The UN is not a monolith. When we talk of the “United Nations,” we realize that there are in fact three “UNs”: the UN Secretariat and its international civil staff; the UN of the member states that undertakes intergovernmental processes and ultimate decision-making, because the UN is the creation of its member states; and the UN community of stakeholders, including civil society, NGOs, and the private sector.
ON THE WAY TO THE REFORM
In so far as change in the “first” UN is concerned, the primary responsibility lies with the Secretary General, as its chief administrative officer. To his credit, he has indeed attempted a series of initiatives, including proposals on “Change Management” submitted in early 2012 to increase the Secretariat’s efficiency.
Another ongoing process relevant in the context of systemic UN reform pertains to the revitalization of the UN General Assembly in which an ad hoc working group has been established “to identify further ways to enhance the role, authority, effectiveness and efficiency of the Assembly,” including, most recently, the process for selection of the next Secretary General.
As for the functional aspects of the UN’s operations, the Secretary General has called for a review of the mandate for peace operations through a recently constituted High-Level Independent Panel on Peace Operations, headed by José Ramos-Horta (who is also the co-chair of the ICM). Another key aspect of functional progress is signaled by the upcoming and ambitious global agenda that would reset the future course of development for the coming decades through the adoption of the Sustainable Development Goals (SDGs), the Post-2015 Development Agenda and of course the 2015 Conference of the Parties in Paris on climate change.
While these steps reflect gradual progress in overall UN reform, a long-standing and complex subject that has been deadlocked for the last three decades is the core question of the reform of the Security Council. When the United Nations was created in 1945, it comprised 51 member states. Today its membership has increased nearly fourfold to 193. While the Security Council membership was increased from 11 to 15 in the non-permanent category in 1965, it continues to make critical decisions on behalf of the other 193 members. Twenty years of protracted discussions on the question of equitable representation in Council membership, which came in the form of the Open-Ended Working Group set up in the 1990s and the subsequent seven years of work from the Intergovernmental Negotiations on the same, demonstrate that an overwhelming desire exists for expansion in both the permanent and non-permanent categories of membership. The truth is that its current composition does not constitute an accurate reflection of current global security policy reality.

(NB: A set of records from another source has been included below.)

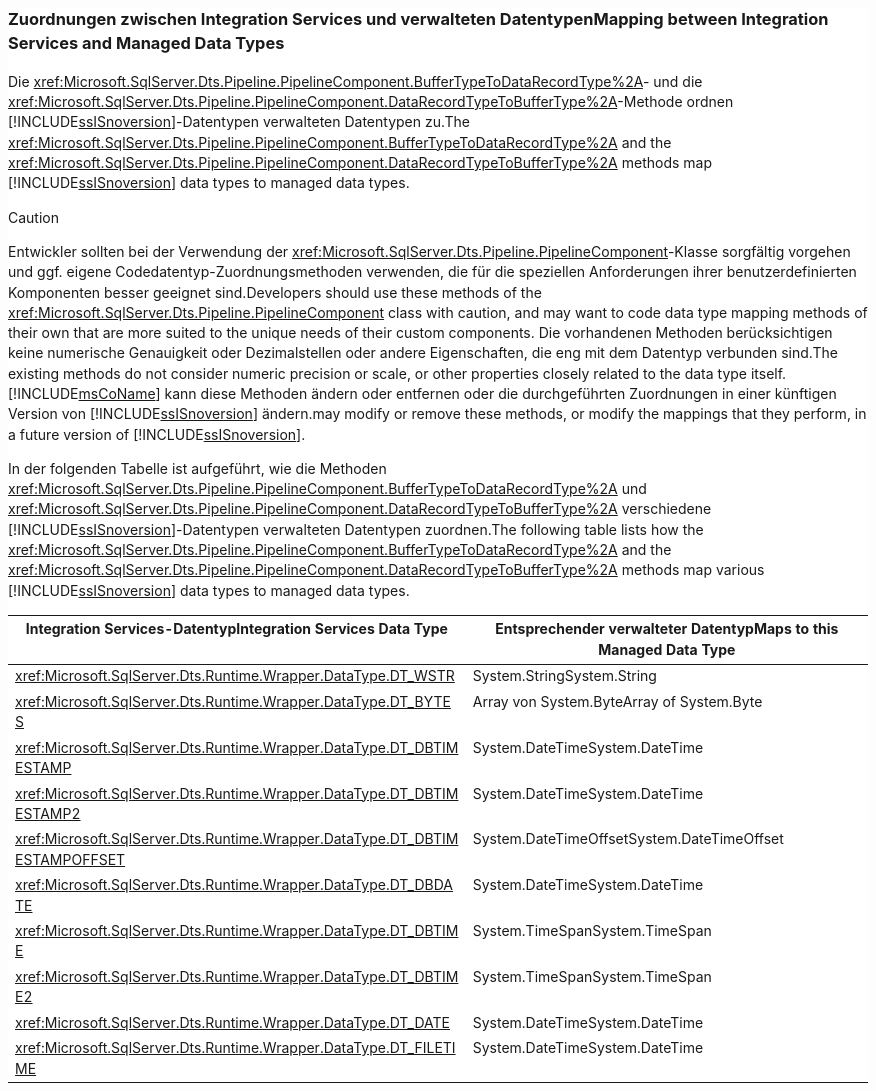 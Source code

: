 ### <a name="mapping-between-integration-services-and-managed-data-types"></a><span data-ttu-id="1028a-132">Zuordnungen zwischen Integration Services und verwalteten Datentypen</span><span class="sxs-lookup"><span data-stu-id="1028a-132">Mapping between Integration Services and Managed Data Types</span></span>
 <span data-ttu-id="1028a-133">Die <xref:Microsoft.SqlServer.Dts.Pipeline.PipelineComponent.BufferTypeToDataRecordType%2A>- und die <xref:Microsoft.SqlServer.Dts.Pipeline.PipelineComponent.DataRecordTypeToBufferType%2A>-Methode ordnen [!INCLUDE[ssISnoversion](../../../includes/ssisnoversion-md.md)]-Datentypen verwalteten Datentypen zu.</span><span class="sxs-lookup"><span data-stu-id="1028a-133">The <xref:Microsoft.SqlServer.Dts.Pipeline.PipelineComponent.BufferTypeToDataRecordType%2A> and the <xref:Microsoft.SqlServer.Dts.Pipeline.PipelineComponent.DataRecordTypeToBufferType%2A> methods map [!INCLUDE[ssISnoversion](../../../includes/ssisnoversion-md.md)] data types to managed data types.</span></span>

> [!CAUTION]
>  <span data-ttu-id="1028a-134">Entwickler sollten bei der Verwendung der <xref:Microsoft.SqlServer.Dts.Pipeline.PipelineComponent>-Klasse sorgfältig vorgehen und ggf. eigene Codedatentyp-Zuordnungsmethoden verwenden, die für die speziellen Anforderungen ihrer benutzerdefinierten Komponenten besser geeignet sind.</span><span class="sxs-lookup"><span data-stu-id="1028a-134">Developers should use these methods of the <xref:Microsoft.SqlServer.Dts.Pipeline.PipelineComponent> class with caution, and may want to code data type mapping methods of their own that are more suited to the unique needs of their custom components.</span></span> <span data-ttu-id="1028a-135">Die vorhandenen Methoden berücksichtigen keine numerische Genauigkeit oder Dezimalstellen oder andere Eigenschaften, die eng mit dem Datentyp verbunden sind.</span><span class="sxs-lookup"><span data-stu-id="1028a-135">The existing methods do not consider numeric precision or scale, or other properties closely related to the data type itself.</span></span> [!INCLUDE[msCoName](../../../includes/msconame-md.md)] <span data-ttu-id="1028a-136">kann diese Methoden ändern oder entfernen oder die durchgeführten Zuordnungen in einer künftigen Version von [!INCLUDE[ssISnoversion](../../../includes/ssisnoversion-md.md)] ändern.</span><span class="sxs-lookup"><span data-stu-id="1028a-136">may modify or remove these methods, or modify the mappings that they perform, in a future version of [!INCLUDE[ssISnoversion](../../../includes/ssisnoversion-md.md)].</span></span>

 <span data-ttu-id="1028a-137">In der folgenden Tabelle ist aufgeführt, wie die Methoden <xref:Microsoft.SqlServer.Dts.Pipeline.PipelineComponent.BufferTypeToDataRecordType%2A> und <xref:Microsoft.SqlServer.Dts.Pipeline.PipelineComponent.DataRecordTypeToBufferType%2A> verschiedene [!INCLUDE[ssISnoversion](../../../includes/ssisnoversion-md.md)]-Datentypen verwalteten Datentypen zuordnen.</span><span class="sxs-lookup"><span data-stu-id="1028a-137">The following table lists how the <xref:Microsoft.SqlServer.Dts.Pipeline.PipelineComponent.BufferTypeToDataRecordType%2A> and the <xref:Microsoft.SqlServer.Dts.Pipeline.PipelineComponent.DataRecordTypeToBufferType%2A> methods map various [!INCLUDE[ssISnoversion](../../../includes/ssisnoversion-md.md)] data types to managed data types.</span></span>

|<span data-ttu-id="1028a-138">Integration Services-Datentyp</span><span class="sxs-lookup"><span data-stu-id="1028a-138">Integration Services Data Type</span></span>|<span data-ttu-id="1028a-139">Entsprechender verwalteter Datentyp</span><span class="sxs-lookup"><span data-stu-id="1028a-139">Maps to this Managed Data Type</span></span>|
|------------------------------------|------------------------------------|
|<xref:Microsoft.SqlServer.Dts.Runtime.Wrapper.DataType.DT_WSTR>|<span data-ttu-id="1028a-140">System.String</span><span class="sxs-lookup"><span data-stu-id="1028a-140">System.String</span></span>|
|<xref:Microsoft.SqlServer.Dts.Runtime.Wrapper.DataType.DT_BYTES>|<span data-ttu-id="1028a-141">Array von System.Byte</span><span class="sxs-lookup"><span data-stu-id="1028a-141">Array of System.Byte</span></span>|
|<xref:Microsoft.SqlServer.Dts.Runtime.Wrapper.DataType.DT_DBTIMESTAMP>|<span data-ttu-id="1028a-142">System.DateTime</span><span class="sxs-lookup"><span data-stu-id="1028a-142">System.DateTime</span></span>|
|<xref:Microsoft.SqlServer.Dts.Runtime.Wrapper.DataType.DT_DBTIMESTAMP2>|<span data-ttu-id="1028a-143">System.DateTime</span><span class="sxs-lookup"><span data-stu-id="1028a-143">System.DateTime</span></span>|
|<xref:Microsoft.SqlServer.Dts.Runtime.Wrapper.DataType.DT_DBTIMESTAMPOFFSET>|<span data-ttu-id="1028a-144">System.DateTimeOffset</span><span class="sxs-lookup"><span data-stu-id="1028a-144">System.DateTimeOffset</span></span>|
|<xref:Microsoft.SqlServer.Dts.Runtime.Wrapper.DataType.DT_DBDATE>|<span data-ttu-id="1028a-145">System.DateTime</span><span class="sxs-lookup"><span data-stu-id="1028a-145">System.DateTime</span></span>|
|<xref:Microsoft.SqlServer.Dts.Runtime.Wrapper.DataType.DT_DBTIME>|<span data-ttu-id="1028a-146">System.TimeSpan</span><span class="sxs-lookup"><span data-stu-id="1028a-146">System.TimeSpan</span></span>|
|<xref:Microsoft.SqlServer.Dts.Runtime.Wrapper.DataType.DT_DBTIME2>|<span data-ttu-id="1028a-147">System.TimeSpan</span><span class="sxs-lookup"><span data-stu-id="1028a-147">System.TimeSpan</span></span>|
|<xref:Microsoft.SqlServer.Dts.Runtime.Wrapper.DataType.DT_DATE>|<span data-ttu-id="1028a-148">System.DateTime</span><span class="sxs-lookup"><span data-stu-id="1028a-148">System.DateTime</span></span>|
|<xref:Microsoft.SqlServer.Dts.Runtime.Wrapper.DataType.DT_FILETIME>|<span data-ttu-id="1028a-149">System.DateTime</span><span class="sxs-lookup"><span data-stu-id="1028a-149">System.DateTime</span></span>|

VETO AND PROMINENT PLAYERS
Another key factor in the ongoing debate of Security Council reform has been focused on the use of the veto power. There has recently been significant movement on the part of various member states toward a veto restraint agreement. Several member states have supported the call for not using the veto in cases of mass atrocities such as genocide, ethnic cleansing, crimes against humanity, and war crimes. However, a fundamental dispute remains around the model of reform that can find the widest acceptance among member states, both on the members of the Council, its final composition, and the use of the veto power. One of the responsibilities of the ICM will be to consult widely across the UN membership to bring forward a consolidated menu of options for possible Security Council reform – not only to provide support for the overall reform agenda, but also to focus the debate among member states on the core alternatives for change.
Given the present composition of the Security Council, in which three of the permanent five are from Europe and another two non-permanent seats are also occupied by EU members, it is evident that the EU’s case for greater representation in an increased Security Council has the weakest empirical support base. This is especially so since both Latin America and the entire continent of Africa remain completely unrepresented in the permanent category.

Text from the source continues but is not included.